» **Source texts of formatted documents**
• • • •

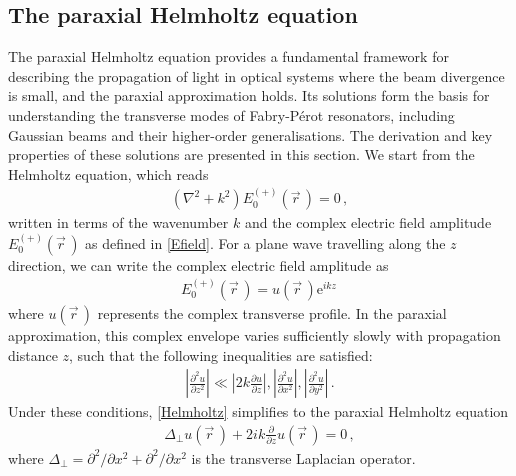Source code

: \documentclass[../Thesis-IJspeert.tex]{subfiles}
\begin{document}
\subsection{The paraxial Helmholtz equation}
The paraxial Helmholtz equation provides a fundamental framework for describing the propagation of light in optical systems where the beam divergence is small, and the paraxial approximation holds. Its solutions form the basis for understanding the transverse modes of Fabry-Pérot resonators, including Gaussian beams and their higher-order generalisations. The derivation and key properties of these solutions are presented in this section. We start from the Helmholtz equation, which reads
\begin{align}
	\label{Helmholtz}
	\left(\nabla^2 + k^2\right) E_0^{(+)}(\vec{r}\,)=0\,,
\end{align}
written in terms of the wavenumber $k$ and the complex electric field amplitude $E_0^{(+)}(\vec{r}\,)$ as defined in \autoref{Efield}. For a plane wave travelling along the $z$ direction, we can write the complex electric field amplitude as
\begin{align}
	E_0^{(+)}(\vec{r}\,)=u(\vec{r}\,)\mathrm{e}^{ikz}\,
\end{align}
where $u(\vec{r}\,)$ represents the complex transverse profile. In the paraxial approximation, this complex envelope varies sufficiently slowly with propagation distance $z$, such that the following inequalities are satisfied:
\begin{align}
	\left\lvert \frac{\partial^2 u}{\partial z^2} \right\rvert \ll  \left\lvert 2k \frac{\partial u}{\partial z}\right\rvert , \left\lvert \frac{\partial^2 u}{\partial x^2} \right\rvert, \left\lvert \frac{\partial^2 u}{\partial y^2} \right\rvert \,.
\end{align}
Under these conditions, \autoref{Helmholtz} simplifies to the paraxial Helmholtz equation
\begin{align}
	\label{paraxialHelmholtz}
	\Delta_\perp u(\vec{r}\,)+2ik\frac{\partial}{\partial z}u(\vec{r}\,)=0\,,
\end{align}
where $\Delta_\perp={\partial^2}/{\partial x^2} + {\partial^2}/{\partial x^2}$ is the transverse Laplacian operator.
\end{document}
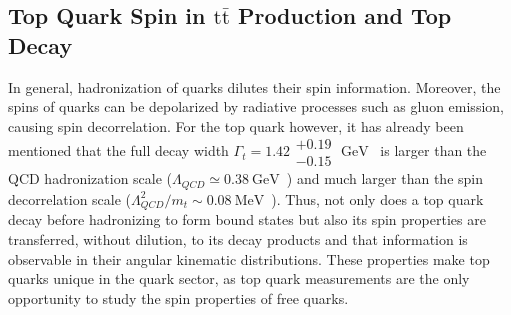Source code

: \begin{refsection}
\section{Top Quark Spin in \ensuremath{\mathrm{t\bar{t}}} Production and Top Decay}
\label{Top_Quark_Spin_in_ttbar_Production_and_Top_Decay}
In general, hadronization of quarks dilutes their spin information.
Moreover, the spins of quarks can be depolarized by radiative processes such as gluon emission, causing spin decorrelation.
For the top quark however, it has already been mentioned that the full decay width $\Gamma_t = 1.42 \substack{+0.19 \\ -0.15} \; \si{\GeV}$~\cite{bib:PDG} is larger than the QCD hadronization scale ($\Lambda_{QCD} \simeq \SI{0.38}{\GeV}$~\cite{Groote_1998}) and much larger than the spin decorrelation scale ($\Lambda_{QCD}^2/m_t \sim \SI{0.08}{\MeV}$~\cite{Stelzer_1996}).
Thus, not only does a top quark decay before hadronizing to form bound states but also its spin properties are transferred, without dilution, to its decay products and that information is observable in their angular kinematic distributions.
These properties make top quarks unique in the quark sector, as top quark measurements are the only opportunity to study the spin properties of free quarks.


\end{refsection}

• • • •

» **TASK TO CARRY OUT**
Before answering, find the line with "Quark Spin in" in the records above; then reproduce exactly each line from the first through that line, leaving out pictures.

» **SOLUTION**
Source code

: \documentclass[../Thesis-IJspeert.tex]{subfiles}
\begin{document}
\subsection{The paraxial Helmholtz equation}
The paraxial Helmholtz equation provides a fundamental framework for describing the propagation of light in optical systems where the beam divergence is small, and the paraxial approximation holds. Its solutions form the basis for understanding the transverse modes of Fabry-Pérot resonators, including Gaussian beams and their higher-order generalisations. The derivation and key properties of these solutions are presented in this section. We start from the Helmholtz equation, which reads
\begin{align}
	\label{Helmholtz}
	\left(\nabla^2 + k^2\right) E_0^{(+)}(\vec{r}\,)=0\,,
\end{align}
written in terms of the wavenumber $k$ and the complex electric field amplitude $E_0^{(+)}(\vec{r}\,)$ as defined in \autoref{Efield}. For a plane wave travelling along the $z$ direction, we can write the complex electric field amplitude as
\begin{align}
	E_0^{(+)}(\vec{r}\,)=u(\vec{r}\,)\mathrm{e}^{ikz}\,
\end{align}
where $u(\vec{r}\,)$ represents the complex transverse profile. In the paraxial approximation, this complex envelope varies sufficiently slowly with propagation distance $z$, such that the following inequalities are satisfied:
\begin{align}
	\left\lvert \frac{\partial^2 u}{\partial z^2} \right\rvert \ll  \left\lvert 2k \frac{\partial u}{\partial z}\right\rvert , \left\lvert \frac{\partial^2 u}{\partial x^2} \right\rvert, \left\lvert \frac{\partial^2 u}{\partial y^2} \right\rvert \,.
\end{align}
Under these conditions, \autoref{Helmholtz} simplifies to the paraxial Helmholtz equation
\begin{align}
	\label{paraxialHelmholtz}
	\Delta_\perp u(\vec{r}\,)+2ik\frac{\partial}{\partial z}u(\vec{r}\,)=0\,,
\end{align}
where $\Delta_\perp={\partial^2}/{\partial x^2} + {\partial^2}/{\partial x^2}$ is the transverse Laplacian operator.
\end{document}
Source code

: \begin{refsection}
\section{Top Quark Spin in \ensuremath{\mathrm{t\bar{t}}} Production and Top Decay}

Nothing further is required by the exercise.